Un clou chasse l’autre. C’est tout du moins ce que doivent se dire les grands de ce monde, dans l’espoir de ne pas répéter le triste spectacle de Washington, où a été mise en scène à leur corps défendant leur incapacité à ne serait-ce qu’avancer dans la solution de problèmes monétaires qui les dépassent.


Il s’agit cette fois-ci de se préparer au G20 de Séoul, dans désormais moins d’un mois, afin que les chefs d’État ne soient pas soumis à la même épreuve que leurs ministres des finances.


La ponctuation de la crise par ces grandes réunions internationales ne produit malheureusement plus son petit effet, après une intronisation qui a permis de présenter le G20 sous le jour d’un nouveau directoire mondial capable de tout prendre à bras le corps. Impliquant désormais de grands efforts de communication, afin de projeter une image positive de ses participants.

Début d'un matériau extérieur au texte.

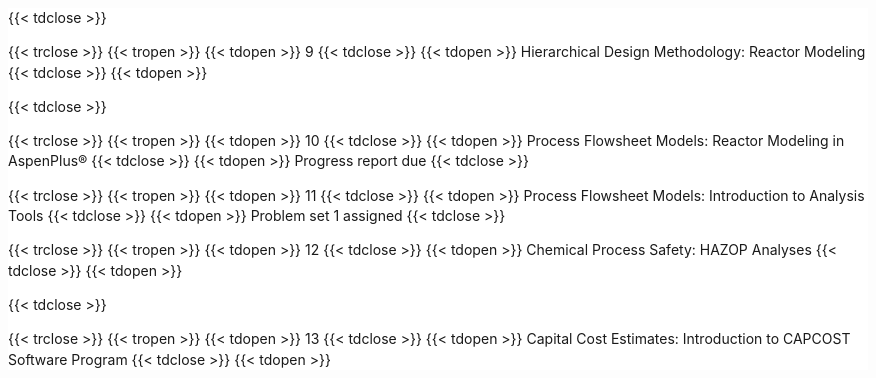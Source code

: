 {{< tdclose >}}

{{< trclose >}}
{{< tropen >}}
{{< tdopen >}}
9
{{< tdclose >}}
{{< tdopen >}}
Hierarchical Design Methodology: Reactor Modeling
{{< tdclose >}}
{{< tdopen >}}

{{< tdclose >}}

{{< trclose >}}
{{< tropen >}}
{{< tdopen >}}
10
{{< tdclose >}}
{{< tdopen >}}
Process Flowsheet Models: Reactor Modeling in AspenPlus®
{{< tdclose >}}
{{< tdopen >}}
Progress report due
{{< tdclose >}}

{{< trclose >}}
{{< tropen >}}
{{< tdopen >}}
11
{{< tdclose >}}
{{< tdopen >}}
Process Flowsheet Models: Introduction to Analysis Tools
{{< tdclose >}}
{{< tdopen >}}
Problem set 1 assigned
{{< tdclose >}}

{{< trclose >}}
{{< tropen >}}
{{< tdopen >}}
12
{{< tdclose >}}
{{< tdopen >}}
Chemical Process Safety: HAZOP Analyses
{{< tdclose >}}
{{< tdopen >}}

{{< tdclose >}}

{{< trclose >}}
{{< tropen >}}
{{< tdopen >}}
13
{{< tdclose >}}
{{< tdopen >}}
Capital Cost Estimates: Introduction to CAPCOST Software Program
{{< tdclose >}}
{{< tdopen >}}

Quel thème flatteur les dirigeants du monde vont-ils pouvoir choisir afin de redonner l’impression qu’ils ont conservé l’initiative, alors qu’elle leur échappe à nouveau des mains ? Celui de la relance économique n’est plus propice à des manifestations d’unité, surtout si entretemps la Fed a annoncé qu’elle relançait la planche à billet, à l’inverse de la politique de réduction des déficits préconisée par la BCE. L’épineux sujet de la crise monétaire s’invitera quant à lui tout seul et ne pourra être éludé, ce qui est bien fâcheux. De grandes phrases bien senties sont en préparation, n’en doutons pas.

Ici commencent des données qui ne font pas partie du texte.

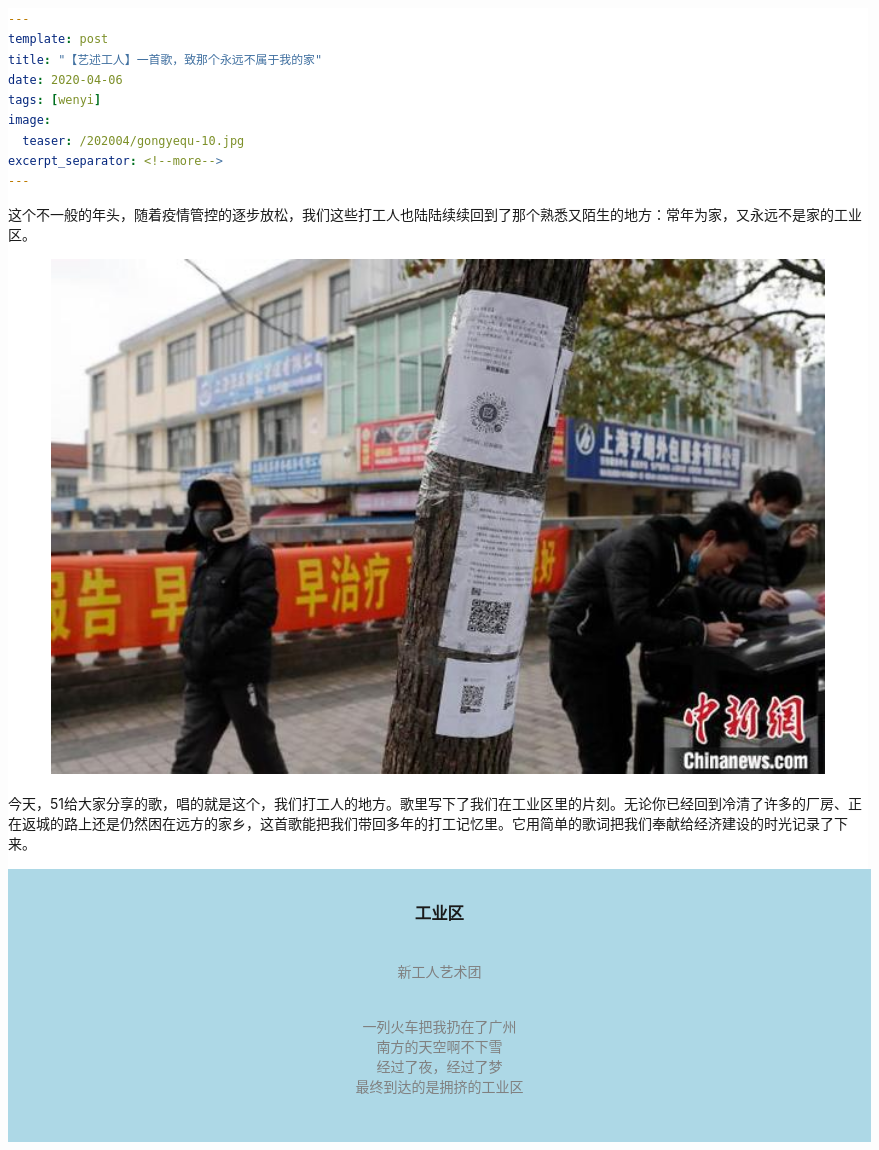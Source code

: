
 ```yaml
---
template: post
title: "【艺述工人】一首歌，致那个永远不属于我的家"
date: 2020-04-06
tags: [wenyi]
image:
  teaser: /202004/gongyequ-10.jpg
excerpt_separator: <!--more-->
---
```


这个不一般的年头，随着疫情管控的逐步放松，我们这些打工人也陆陆续续回到了那个熟悉又陌生的地方：常年为家，又永远不是家的工业区。

<div style="text-align:center"><img src="/images/202004/gongyequ-1.jpg" width="90%"></div>

今天，51给大家分享的歌，唱的就是这个，我们打工人的地方。歌里写下了我们在工业区里的片刻。无论你已经回到冷清了许多的厂房、正在返城的路上还是仍然困在远方的家乡，这首歌能把我们带回多年的打工记忆里。它用简单的歌词把我们奉献给经济建设的时光记录了下来。

<audio controls>
  <source src="/audio/gongyequ.mp3" type="audio/mpeg">
  哎呀！这个浏览器不支持MP3播放。
</audio>

<div style="width:98%;padding:10px;background-color:lightblue;margin:0;text-align:center">

<h3>工业区</h3><br>
<span style="color:grey">新工人艺术团<span><br><br>

一列火车把我扔在了广州<br>
南方的天空啊不下雪<br>
经过了夜，经过了梦<br>
最终到达的是拥挤的工业区<br><br>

Nous assisterons alors à Séoul au retour d’une vieille connaissance, la thématique de la régulation financière. C’était prévu et c’est une aubaine. Car il est plus confortable d’aligner de nouvelles promesses et de jurer de ne plus se laisser prendre à la soudaineté d’une nouvelle crise, quand elle interviendra, que de prétendre indiquer comment sortir de celle qui se poursuit sans que l’on sache l’arrêter. Et d’être ainsi soumis à une insupportable obligation de résultat.


Les dossiers de la régulation financière sont très techniques, à l’image de la complexité de ce qu’elle prétend maîtriser, donnant l’occasion de s’y perdre ou permettant de présenter beau avec des effets d’annonce. L’échafaudage qui est péniblement construit au fil des mois de négociations, afin d’amortir la chute d’un système dont c’est semble-t-il le destin – puisque la prochaine serait inévitable, est-il déjà annoncé – est fait de bric et de broc. D’un empilement de mesures, dont aucune n’est à l’heure actuelle finalisée et beaucoup encore à l’étude, et dont le calendrier d’application s’étale sur plus d’une décennie.


Sa mise au point oppose les mégabanques aux régulateurs, soumis à de fortes pressions et concédants des compromis, confrontés à l’hétérogénéité d’un monde financier qui cultive ses particularismes tout en jouant dans la même cour; par construction rebelle à une réglementation unique en raison de sa diversité.


Bâle III a ouvert la danse, en proposant d’accroître les fonds propres des banques afin qu’elles puissent mieux résister à une nouvelle crise. Mais la définition des nouveaux ratios a déjà été entraînée par le diable dans le labyrinthe des détails. La réforme et l’harmonisation des normes comptables – ce couvercle qui permet de masquer le désastre des bilans bancaires, associé aux Special Purpose Vehicles nord-américains – fait du sur-place. Enfin, le dossier des banques trop obèses pour tomber (TBTF) va être ouvert à Séoul mais suscite déjà une virulente opposition de l’Institute for International Finance (IFF), canal habituel de revendication des mégabanques. Que reste-t-il à se mettre sous la dent pour Séoul ?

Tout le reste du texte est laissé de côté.